YOUR INSTRUCTIONS → Go through the records and report each line holding the string "size".
++++ RECORDS FOR THE TASK
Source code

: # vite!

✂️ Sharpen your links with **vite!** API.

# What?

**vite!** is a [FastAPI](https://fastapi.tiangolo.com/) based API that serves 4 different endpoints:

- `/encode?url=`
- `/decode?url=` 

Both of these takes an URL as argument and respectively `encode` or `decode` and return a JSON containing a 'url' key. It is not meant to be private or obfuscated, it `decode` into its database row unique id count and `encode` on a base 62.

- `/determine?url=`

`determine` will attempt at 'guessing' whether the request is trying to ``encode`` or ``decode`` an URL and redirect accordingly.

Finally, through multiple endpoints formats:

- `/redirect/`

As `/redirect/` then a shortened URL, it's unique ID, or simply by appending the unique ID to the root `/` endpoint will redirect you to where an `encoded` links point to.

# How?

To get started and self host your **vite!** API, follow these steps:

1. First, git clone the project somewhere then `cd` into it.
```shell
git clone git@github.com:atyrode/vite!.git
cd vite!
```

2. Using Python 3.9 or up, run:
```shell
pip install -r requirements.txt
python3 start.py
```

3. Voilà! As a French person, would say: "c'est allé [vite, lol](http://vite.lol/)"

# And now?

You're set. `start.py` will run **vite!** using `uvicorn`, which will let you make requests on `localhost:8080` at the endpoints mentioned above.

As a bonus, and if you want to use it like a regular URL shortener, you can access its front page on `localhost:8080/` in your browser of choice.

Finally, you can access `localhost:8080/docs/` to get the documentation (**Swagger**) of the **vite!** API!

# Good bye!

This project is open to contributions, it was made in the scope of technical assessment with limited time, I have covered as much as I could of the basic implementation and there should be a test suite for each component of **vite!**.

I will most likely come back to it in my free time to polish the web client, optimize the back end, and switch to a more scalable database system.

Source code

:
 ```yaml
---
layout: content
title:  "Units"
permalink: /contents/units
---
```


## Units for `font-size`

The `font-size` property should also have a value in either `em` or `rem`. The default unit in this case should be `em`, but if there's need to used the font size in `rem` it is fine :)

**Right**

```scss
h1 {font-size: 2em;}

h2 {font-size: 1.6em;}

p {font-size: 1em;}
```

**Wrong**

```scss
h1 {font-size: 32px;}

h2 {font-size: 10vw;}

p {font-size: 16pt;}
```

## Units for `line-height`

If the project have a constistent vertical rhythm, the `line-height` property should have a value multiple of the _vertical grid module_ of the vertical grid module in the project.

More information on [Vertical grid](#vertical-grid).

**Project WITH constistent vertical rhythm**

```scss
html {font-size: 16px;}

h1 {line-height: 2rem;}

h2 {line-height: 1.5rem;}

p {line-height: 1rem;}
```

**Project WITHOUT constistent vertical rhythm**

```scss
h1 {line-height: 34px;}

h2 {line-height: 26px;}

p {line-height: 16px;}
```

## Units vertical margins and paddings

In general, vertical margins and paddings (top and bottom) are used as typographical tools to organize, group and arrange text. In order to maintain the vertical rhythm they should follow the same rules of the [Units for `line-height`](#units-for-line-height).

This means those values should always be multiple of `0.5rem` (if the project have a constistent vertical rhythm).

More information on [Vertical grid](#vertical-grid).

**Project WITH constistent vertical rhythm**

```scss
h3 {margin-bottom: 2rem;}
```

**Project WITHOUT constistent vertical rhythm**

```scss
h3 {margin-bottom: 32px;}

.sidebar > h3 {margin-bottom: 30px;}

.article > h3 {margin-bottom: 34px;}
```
++++++++
ANSWER AREA →
## Units for `font-size`
The `font-size` property should also have a value in either `em` or `rem`. The default unit in this case should be `em`, but if there's need to used the font size in `rem` it is fine :)
h1 {font-size: 2em;}
h2 {font-size: 1.6em;}
p {font-size: 1em;}
h1 {font-size: 32px;}
h2 {font-size: 10vw;}
p {font-size: 16pt;}
html {font-size: 16px;}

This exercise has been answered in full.